There’s nothing like Sunday afternoons for puttering around the house and simmering beans. Sundays are made for beans. The shops that bother to open close early, to allow people plenty of time to go home and cook beans. Churches, too, close their doors to penitents after noon, as everyone knows there’s nothing more forgiving than a big pot of beans.
I spent my Sunday hovering near a fragrant pot of limas, or giant butterbeans. Gigantes, they’re called in some Mediterranean regions. I forgot to soak them overnight, but beans, remember, are forgiving, especially if you live near sea level. They stayed soupy, and when served with a slab of polenta, were the perfect meal.
I think even Daughter Number Two liked them, though she insisted she could taste the wine. (Maybe that’s because I kept adding more.) Think of it as Communion wine, I told her, forgetting completely that we don't even attend church.
For instructions, click below—there's no need to wait till Sunday!
Gigante Beans (Giant Limas)
1 pound dried large limas or butterbeans
2 tablespoons olive oil
1 red onion, chopped
1 yellow onion, chopped
4 cloves garlic, minced
3 tablespoons sundried tomatoes, roughly chopped
1 15 oz. can chopped tomatoes
1 cup wine
Soak beans for 4-6 hours, or overnight, in enough water to cover. There’s no need to drain the water before cooking, although some will say this gets rid of the gassy bits. It also gets rid of the flavour, but you’re the judge.
Simmer the beans over low heat for an hour. Then, in a large sauté pan, heat the oil and add the onions. Fry over medium low heat until they soften, about 5-7 minutes. Add the remaining ingredients, except the wine.
Add the onion/tomato mixture to the beans. Pour in the wine.
Continue to simmer the beans for another 2-5 hours, over low heat. Add more water if necessary, enough so that the beans move around freely. Add more wine, too, if you feel the need.
Meanwhile, make the polenta:
Bring 4 cups water to boil. Slowly stir in 1 cup polenta (yellow grits). Lower heat and continue to stir, for about 15 minutes, or until polenta is thick and hard to stir with a wooden spoon. The mixture will begin sticking to the sides of the pan.
Pour into a greased 13 by 9 inch pan.
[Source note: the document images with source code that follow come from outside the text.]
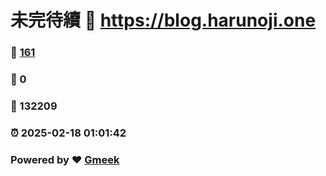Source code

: # 未完待續 :link: https://blog.harunoji.one 
### :page_facing_up: [161](https://blog.harunoji.one/tag.html) 
### :speech_balloon: 0 
### :hibiscus: 132209 
### :alarm_clock: 2025-02-18 01:01:42 
### Powered by :heart: [Gmeek](https://github.com/Meekdai/Gmeek)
Allow to set at room temperature for 20-30 minutes. Slice into the shapes you want, and sauté in melted margarine or olive oil over high heat until they start to get brown bits here and there.
Serve the beans in bowls, with a slice of polenta floating on top. The polenta softens in the beans. A slice of ciabatta is also good alongside, as are stuffed grape leaves (dolmades) and a green salad with Greek olives.